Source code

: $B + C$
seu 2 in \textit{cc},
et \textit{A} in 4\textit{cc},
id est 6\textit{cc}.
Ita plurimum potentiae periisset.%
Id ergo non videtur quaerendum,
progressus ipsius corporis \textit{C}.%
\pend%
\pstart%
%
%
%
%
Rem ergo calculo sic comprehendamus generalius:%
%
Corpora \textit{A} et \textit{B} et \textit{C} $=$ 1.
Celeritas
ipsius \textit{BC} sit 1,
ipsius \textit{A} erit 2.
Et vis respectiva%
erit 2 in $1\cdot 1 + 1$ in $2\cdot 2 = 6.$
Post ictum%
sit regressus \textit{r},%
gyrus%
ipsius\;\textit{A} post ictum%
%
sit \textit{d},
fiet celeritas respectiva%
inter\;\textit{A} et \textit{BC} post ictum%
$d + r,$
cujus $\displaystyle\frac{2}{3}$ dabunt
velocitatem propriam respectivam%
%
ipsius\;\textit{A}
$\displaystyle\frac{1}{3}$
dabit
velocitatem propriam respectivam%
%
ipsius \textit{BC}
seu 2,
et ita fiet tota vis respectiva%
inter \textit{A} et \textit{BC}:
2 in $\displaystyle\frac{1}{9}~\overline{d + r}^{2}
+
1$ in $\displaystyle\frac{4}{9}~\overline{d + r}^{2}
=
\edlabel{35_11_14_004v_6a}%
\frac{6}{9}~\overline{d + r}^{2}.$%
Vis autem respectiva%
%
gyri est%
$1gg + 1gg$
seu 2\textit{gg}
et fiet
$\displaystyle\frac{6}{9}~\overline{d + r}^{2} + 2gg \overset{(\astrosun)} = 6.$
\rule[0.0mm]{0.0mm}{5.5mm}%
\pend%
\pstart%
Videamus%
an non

-------------------------

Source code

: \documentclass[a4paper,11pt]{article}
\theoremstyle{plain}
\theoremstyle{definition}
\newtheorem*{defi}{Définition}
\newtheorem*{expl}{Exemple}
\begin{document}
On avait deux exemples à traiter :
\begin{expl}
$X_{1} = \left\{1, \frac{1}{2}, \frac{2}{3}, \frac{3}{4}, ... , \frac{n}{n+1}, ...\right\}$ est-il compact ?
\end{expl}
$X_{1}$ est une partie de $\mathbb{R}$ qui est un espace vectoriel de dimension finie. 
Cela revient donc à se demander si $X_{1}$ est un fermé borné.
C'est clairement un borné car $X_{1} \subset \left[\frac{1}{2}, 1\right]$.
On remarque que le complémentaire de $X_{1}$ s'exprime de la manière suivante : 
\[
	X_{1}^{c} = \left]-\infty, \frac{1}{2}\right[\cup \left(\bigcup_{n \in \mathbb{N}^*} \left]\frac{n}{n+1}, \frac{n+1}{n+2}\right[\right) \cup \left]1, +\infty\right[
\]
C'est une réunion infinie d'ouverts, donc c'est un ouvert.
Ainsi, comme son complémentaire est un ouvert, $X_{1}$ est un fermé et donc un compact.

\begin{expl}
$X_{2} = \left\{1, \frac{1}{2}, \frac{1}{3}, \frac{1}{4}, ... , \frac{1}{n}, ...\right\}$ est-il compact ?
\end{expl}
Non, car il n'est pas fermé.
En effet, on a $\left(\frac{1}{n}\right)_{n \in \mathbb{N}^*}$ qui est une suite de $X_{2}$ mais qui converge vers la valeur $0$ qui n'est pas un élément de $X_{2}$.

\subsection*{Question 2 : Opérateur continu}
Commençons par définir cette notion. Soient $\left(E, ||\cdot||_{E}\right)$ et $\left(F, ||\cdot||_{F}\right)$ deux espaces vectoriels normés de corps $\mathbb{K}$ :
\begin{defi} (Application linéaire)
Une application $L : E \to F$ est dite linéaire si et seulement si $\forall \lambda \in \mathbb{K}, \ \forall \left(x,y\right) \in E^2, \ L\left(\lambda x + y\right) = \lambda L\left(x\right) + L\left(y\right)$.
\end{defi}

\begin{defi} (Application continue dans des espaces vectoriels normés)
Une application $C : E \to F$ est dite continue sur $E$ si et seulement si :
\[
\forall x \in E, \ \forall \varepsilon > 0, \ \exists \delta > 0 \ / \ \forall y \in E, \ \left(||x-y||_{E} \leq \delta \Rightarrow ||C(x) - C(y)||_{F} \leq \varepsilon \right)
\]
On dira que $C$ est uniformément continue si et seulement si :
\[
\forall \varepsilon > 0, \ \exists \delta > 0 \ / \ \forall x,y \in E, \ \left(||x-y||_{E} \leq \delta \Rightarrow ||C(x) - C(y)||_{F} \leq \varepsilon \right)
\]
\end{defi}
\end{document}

-------------------------

*Assignment*
Go through the entries above and report each line with the string "borné" in it.

*Task output*
Cela revient donc à se demander si $X_{1}$ est un fermé borné.
C'est clairement un borné car $X_{1} \subset \left[\frac{1}{2}, 1\right]$.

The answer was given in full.